Montag, 15. Juli 2013

Schöne neue Welt

Das Flugabwehrgeschütz feuerte und streute angekokelte Patronenhülsen auf das herbstliche Blumenbeet wie Kümmel auf einen elsässischen Flammkuchen. Der Schütze trägt eine Coco Chanel-Umhängetasche und Adidas-Badeschlappen.
Blauer Himmel, blaue Stunde, Sterne, müde vom scheinen.

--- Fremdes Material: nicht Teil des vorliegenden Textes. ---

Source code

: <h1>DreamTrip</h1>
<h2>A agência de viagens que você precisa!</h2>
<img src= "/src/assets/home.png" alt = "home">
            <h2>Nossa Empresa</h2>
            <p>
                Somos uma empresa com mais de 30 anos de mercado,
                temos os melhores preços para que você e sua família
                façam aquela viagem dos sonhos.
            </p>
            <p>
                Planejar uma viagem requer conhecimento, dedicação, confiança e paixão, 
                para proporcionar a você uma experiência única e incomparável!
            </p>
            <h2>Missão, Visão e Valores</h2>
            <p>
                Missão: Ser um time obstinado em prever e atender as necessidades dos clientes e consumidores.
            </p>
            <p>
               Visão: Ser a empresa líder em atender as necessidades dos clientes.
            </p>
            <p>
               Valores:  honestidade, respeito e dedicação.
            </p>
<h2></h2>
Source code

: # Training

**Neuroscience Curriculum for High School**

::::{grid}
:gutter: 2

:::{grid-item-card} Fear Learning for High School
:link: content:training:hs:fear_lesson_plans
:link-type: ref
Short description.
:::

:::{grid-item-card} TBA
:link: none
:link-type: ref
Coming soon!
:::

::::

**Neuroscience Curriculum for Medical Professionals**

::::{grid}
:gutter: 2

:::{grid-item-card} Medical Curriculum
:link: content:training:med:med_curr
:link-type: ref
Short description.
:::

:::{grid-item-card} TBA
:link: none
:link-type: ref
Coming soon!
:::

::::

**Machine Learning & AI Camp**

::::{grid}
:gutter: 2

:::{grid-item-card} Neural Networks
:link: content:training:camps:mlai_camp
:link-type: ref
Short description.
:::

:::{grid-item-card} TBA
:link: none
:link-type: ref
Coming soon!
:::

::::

Ein Silvester später, oder eineinhalb, Zieharmonikamusik bis die Ohren bluten. Zähflüssige Zeit quillt über den Boden, man muss sich leicht dagegenstemmen um das Gleichgewicht nicht zu verlieren. Ich lasse die leere Bierflasche fallen, mit dem Hals nach oben treibt sie in dem schimmernden Brei von mir weg, langsam schwankend und schaukelnd. Sterne, die müde sind vom scheinen.

Das Schmatzen von Füßen in nassen Schuhen lässt mich aufhorchen. Es ist ein Kind, das sich über das Hochwasser freut. Sauber und klar schwappt es über die Stufen, es besteht noch keine Gefahr. Schöne weite Welt. Ich träumte vom Half-Dome in Kalifornien und Cumuluswolken, auf unsichtbaren Luftschichten treibend. Überhängender Fels über tausend Meter hohen Abgründen schlürft Sehnsucht wie ein Bettelmönch seine Graupensuppe.

Und doch bin ich nicht darauf hereingefallen, ich ging sehenden Auges den Pfad des gehobenen Irrsinns und war zudem noch befremdlich erregt. Dann ruhte ich mich aus und sagte nichts. Jedes Wort wog tausend Tonnen an diesem seltsamen Ort, an dem die zeit Tango zu tanzen schien mit diesem Typ aus dem Zug nach Basel, der, obschon gut gekleidet, keinen Fahrschein zu besitzen schien. Die Scheibe des Zugabteils schmierig von meiner Stirn.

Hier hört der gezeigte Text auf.